Der HSV stand und steht immer im Mittelpunkt. Im Mittelpunkt des Blogs Rautenperle.com ebenso wie natürlich beim Blogautor Marcus Scholz, der sich ein Leben ohne den HSV gar nicht mehr vorstellen kann. Von klein auf an vom HSV-Virus infiziert, zog es Marcus „Scholle“ Scholz nach seinem Studium der Rechtswissenschaften im Jahr 2000 zum Hamburger Abendblatt, wo er von Beginn an die Stelle des HSV-Reporters der auflagenstärksten Tageszeitung Hamburgs innehatte. In dieser Zeit erwarb sich der ehemalige Leistungsfußballer einen Namen in der deutschen Sportjournalistenbranche und ist ein gern gesehener Gast in den verschiedensten TV-Formaten.

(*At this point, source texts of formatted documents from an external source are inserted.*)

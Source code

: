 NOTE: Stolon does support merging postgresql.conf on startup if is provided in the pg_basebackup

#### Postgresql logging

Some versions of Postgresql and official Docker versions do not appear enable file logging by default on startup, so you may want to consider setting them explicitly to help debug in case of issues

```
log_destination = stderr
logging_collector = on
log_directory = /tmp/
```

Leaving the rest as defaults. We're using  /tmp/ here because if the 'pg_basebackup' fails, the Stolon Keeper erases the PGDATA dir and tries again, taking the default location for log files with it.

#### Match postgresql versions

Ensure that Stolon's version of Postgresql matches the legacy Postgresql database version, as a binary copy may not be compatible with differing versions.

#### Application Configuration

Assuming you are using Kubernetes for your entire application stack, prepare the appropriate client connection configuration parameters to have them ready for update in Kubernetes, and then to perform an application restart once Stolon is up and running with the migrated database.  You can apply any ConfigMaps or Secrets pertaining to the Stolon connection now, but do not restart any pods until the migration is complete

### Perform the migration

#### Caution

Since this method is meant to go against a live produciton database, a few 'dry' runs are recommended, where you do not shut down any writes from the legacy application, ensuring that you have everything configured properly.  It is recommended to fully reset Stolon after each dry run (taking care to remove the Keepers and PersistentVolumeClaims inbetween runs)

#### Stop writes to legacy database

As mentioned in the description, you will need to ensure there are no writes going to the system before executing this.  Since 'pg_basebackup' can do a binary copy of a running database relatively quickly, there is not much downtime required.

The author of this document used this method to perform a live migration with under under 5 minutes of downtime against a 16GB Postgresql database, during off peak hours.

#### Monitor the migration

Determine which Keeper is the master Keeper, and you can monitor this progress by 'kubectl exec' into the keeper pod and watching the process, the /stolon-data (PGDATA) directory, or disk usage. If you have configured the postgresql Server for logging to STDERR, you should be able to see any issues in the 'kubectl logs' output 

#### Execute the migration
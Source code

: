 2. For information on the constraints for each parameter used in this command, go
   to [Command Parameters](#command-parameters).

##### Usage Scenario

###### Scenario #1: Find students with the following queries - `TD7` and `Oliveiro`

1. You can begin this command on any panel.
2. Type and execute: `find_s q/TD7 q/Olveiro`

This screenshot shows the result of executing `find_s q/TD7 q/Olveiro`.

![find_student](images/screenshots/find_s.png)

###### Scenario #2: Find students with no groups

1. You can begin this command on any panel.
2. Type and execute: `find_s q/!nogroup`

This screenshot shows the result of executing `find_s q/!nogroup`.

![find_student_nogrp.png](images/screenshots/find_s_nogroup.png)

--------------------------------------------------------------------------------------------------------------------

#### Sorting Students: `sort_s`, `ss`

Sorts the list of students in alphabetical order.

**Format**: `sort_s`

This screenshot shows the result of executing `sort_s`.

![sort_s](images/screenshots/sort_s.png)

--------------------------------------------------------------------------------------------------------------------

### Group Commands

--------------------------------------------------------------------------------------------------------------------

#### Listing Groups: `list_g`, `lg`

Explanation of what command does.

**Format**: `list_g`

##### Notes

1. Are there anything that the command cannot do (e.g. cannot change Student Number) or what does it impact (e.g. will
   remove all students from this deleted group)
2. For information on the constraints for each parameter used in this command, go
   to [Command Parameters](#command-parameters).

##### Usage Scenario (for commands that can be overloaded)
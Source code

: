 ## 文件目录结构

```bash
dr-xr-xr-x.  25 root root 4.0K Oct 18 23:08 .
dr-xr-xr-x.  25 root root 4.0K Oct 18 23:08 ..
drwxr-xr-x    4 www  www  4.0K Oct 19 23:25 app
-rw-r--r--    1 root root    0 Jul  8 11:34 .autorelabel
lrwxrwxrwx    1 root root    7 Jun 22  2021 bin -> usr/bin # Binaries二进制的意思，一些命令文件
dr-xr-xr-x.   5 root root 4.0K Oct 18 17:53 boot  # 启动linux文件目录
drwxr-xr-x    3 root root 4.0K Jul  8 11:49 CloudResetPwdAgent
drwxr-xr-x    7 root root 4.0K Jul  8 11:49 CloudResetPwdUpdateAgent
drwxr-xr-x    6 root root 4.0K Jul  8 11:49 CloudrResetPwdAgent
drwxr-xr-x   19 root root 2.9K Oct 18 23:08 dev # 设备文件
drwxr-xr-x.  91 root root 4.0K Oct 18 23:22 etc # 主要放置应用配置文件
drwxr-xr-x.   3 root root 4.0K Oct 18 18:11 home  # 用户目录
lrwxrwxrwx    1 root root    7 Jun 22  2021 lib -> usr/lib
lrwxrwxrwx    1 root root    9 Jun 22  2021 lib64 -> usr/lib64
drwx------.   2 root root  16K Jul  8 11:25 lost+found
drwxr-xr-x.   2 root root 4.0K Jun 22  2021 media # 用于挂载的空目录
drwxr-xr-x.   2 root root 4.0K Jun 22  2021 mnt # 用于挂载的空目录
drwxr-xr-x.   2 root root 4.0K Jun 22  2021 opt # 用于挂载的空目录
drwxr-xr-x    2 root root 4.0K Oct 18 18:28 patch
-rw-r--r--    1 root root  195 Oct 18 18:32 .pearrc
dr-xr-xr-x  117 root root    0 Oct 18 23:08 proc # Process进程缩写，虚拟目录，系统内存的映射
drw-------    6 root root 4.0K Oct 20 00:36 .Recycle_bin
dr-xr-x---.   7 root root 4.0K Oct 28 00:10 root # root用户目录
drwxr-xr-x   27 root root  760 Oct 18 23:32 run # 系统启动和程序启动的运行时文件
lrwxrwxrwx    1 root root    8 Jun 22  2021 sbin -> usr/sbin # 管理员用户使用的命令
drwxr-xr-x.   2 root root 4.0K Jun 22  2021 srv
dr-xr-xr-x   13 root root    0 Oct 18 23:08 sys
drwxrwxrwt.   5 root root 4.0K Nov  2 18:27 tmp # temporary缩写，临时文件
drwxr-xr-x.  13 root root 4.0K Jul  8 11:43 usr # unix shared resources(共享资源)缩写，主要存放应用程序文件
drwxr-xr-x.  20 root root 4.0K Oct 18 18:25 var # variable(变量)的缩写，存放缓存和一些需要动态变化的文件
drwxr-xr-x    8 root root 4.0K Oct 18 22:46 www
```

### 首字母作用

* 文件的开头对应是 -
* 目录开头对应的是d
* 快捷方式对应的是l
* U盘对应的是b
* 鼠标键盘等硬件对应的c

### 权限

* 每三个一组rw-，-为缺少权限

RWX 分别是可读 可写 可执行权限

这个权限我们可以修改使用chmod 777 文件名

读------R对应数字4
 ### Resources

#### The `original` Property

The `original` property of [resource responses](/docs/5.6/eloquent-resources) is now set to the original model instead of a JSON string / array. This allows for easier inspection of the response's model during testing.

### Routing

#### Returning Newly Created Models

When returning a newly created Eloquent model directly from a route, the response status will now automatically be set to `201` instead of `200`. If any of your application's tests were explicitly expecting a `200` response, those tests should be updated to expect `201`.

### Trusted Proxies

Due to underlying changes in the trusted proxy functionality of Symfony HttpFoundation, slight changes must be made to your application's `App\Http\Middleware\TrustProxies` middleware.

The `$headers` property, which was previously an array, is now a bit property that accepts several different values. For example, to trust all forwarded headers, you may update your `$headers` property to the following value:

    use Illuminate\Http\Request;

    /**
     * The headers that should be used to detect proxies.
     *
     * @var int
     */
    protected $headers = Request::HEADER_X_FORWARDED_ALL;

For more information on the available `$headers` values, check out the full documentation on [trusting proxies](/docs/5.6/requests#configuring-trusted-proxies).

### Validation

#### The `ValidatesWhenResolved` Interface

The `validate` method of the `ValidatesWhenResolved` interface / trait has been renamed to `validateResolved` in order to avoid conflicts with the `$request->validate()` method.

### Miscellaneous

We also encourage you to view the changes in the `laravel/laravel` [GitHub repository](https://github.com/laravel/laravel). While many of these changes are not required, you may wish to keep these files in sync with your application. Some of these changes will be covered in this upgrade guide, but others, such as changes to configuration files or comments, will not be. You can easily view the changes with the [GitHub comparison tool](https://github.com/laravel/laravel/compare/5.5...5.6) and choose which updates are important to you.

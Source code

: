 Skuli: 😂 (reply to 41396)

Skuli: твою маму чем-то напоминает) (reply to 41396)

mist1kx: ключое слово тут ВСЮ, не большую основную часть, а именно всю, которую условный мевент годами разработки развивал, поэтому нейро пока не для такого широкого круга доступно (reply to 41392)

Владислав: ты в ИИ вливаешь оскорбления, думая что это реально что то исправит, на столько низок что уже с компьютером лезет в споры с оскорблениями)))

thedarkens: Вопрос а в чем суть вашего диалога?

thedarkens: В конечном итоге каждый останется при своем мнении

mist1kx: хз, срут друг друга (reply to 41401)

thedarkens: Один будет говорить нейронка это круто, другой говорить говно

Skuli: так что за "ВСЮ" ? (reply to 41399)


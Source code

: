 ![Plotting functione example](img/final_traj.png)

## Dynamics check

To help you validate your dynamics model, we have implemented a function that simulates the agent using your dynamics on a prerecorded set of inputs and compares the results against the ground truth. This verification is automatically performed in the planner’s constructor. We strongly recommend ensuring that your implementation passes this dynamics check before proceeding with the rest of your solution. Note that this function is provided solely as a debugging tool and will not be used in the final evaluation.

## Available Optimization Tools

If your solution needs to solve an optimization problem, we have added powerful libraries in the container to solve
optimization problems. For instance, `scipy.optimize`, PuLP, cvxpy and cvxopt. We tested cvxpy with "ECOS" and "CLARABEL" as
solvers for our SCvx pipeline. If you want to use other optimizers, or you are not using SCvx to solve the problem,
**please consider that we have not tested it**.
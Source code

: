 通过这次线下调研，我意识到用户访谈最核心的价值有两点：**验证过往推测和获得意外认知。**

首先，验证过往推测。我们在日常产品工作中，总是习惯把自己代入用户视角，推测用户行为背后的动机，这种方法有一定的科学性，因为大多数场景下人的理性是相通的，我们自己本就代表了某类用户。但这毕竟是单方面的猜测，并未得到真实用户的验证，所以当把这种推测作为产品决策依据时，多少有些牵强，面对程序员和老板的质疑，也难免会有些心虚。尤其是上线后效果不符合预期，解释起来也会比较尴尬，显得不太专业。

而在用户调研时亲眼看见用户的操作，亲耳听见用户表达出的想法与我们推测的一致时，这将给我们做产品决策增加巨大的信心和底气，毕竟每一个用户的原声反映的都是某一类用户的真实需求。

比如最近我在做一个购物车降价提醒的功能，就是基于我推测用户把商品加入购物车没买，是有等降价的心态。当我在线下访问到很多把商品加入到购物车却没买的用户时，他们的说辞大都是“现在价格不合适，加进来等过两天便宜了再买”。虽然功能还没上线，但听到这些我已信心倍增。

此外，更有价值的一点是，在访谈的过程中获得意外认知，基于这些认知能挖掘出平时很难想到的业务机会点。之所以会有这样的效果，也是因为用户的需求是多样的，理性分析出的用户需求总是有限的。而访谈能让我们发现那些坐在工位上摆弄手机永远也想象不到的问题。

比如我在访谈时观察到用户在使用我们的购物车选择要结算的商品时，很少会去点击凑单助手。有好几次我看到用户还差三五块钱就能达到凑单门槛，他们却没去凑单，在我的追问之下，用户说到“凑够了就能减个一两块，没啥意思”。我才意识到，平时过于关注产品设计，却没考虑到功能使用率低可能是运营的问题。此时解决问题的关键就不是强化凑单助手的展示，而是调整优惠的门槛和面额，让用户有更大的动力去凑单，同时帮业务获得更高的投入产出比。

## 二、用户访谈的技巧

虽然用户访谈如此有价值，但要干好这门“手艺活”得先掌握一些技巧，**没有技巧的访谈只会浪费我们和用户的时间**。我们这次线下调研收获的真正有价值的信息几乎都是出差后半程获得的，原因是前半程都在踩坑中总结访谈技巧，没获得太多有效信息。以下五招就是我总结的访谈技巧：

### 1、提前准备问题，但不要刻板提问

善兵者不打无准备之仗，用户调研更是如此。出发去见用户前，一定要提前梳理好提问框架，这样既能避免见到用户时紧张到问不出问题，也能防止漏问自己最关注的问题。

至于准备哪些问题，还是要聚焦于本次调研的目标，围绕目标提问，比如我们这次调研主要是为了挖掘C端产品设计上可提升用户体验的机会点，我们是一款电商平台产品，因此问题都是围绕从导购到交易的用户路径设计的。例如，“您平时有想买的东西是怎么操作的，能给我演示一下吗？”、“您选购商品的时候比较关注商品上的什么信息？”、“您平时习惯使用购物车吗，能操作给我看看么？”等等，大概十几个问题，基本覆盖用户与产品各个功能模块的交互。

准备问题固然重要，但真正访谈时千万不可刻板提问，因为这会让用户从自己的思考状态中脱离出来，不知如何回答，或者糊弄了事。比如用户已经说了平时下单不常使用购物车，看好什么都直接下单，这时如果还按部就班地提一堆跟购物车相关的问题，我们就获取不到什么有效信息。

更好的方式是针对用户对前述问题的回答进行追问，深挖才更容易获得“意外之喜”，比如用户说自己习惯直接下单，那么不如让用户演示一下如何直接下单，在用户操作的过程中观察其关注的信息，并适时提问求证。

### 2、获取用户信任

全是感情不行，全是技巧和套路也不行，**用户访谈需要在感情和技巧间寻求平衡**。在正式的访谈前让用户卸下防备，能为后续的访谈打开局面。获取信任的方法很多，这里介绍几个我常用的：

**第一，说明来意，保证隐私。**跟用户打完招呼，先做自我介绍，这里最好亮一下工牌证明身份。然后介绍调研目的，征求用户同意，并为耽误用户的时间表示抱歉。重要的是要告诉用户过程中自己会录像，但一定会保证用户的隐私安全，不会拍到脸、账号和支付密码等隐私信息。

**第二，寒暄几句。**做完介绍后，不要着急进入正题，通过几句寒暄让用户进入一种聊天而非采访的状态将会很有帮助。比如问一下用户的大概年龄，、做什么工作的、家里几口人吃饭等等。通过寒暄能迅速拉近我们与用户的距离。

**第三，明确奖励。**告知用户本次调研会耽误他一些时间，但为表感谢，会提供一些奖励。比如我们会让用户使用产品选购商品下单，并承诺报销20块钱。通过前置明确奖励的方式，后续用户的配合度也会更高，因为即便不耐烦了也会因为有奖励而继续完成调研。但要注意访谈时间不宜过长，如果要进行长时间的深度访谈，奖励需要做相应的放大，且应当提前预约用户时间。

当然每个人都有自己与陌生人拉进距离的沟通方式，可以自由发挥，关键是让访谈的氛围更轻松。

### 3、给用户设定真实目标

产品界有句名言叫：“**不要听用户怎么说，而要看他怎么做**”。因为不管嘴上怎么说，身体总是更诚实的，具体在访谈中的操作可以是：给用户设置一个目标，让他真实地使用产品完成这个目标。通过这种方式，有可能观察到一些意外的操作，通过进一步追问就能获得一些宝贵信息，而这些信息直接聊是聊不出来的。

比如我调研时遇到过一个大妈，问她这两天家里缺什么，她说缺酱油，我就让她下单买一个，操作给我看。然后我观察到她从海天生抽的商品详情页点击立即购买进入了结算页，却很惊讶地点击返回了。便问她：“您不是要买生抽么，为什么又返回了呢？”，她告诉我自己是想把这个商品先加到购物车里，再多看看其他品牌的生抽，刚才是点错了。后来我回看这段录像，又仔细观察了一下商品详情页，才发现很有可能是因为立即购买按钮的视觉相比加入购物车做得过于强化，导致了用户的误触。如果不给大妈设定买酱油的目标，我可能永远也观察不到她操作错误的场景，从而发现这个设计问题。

Nach vier Jahren als verantwortlicher Blogautor des damals größten, täglichen Fußballblogs Deutschlands hat sich um Scholle herum eine große, fachkundige und diskussionsfreudige Gemeinde gebildet, die hier ihre Heimat gefunden hat. Scholle hat es sich zur Aufgabe gemacht, zusammen mit seinem Co-Autor Lars Pegelow 24 Stunden am Tag an sieben Tagen in der Woche für Euch beim HSV am Ball zu bleiben. Beim Training, bei den Spielen, in Interviewterminen mit den Spielern und Vereinsbossen – die Rautenperle ist immer dabei und liefert Euch exklusive Inhalte, täglich die neuesten Nachrichten sowie alle wesentlichen Entwicklungen in und um den HSV herum.
Und dabei scheuen wir uns nicht, immer bis tief auf den Grund zu tauchen und langen Atem zu beweisen. So, wie einst die berühmten Perlentaucher. Für Euch. Für uns. Für den HSV.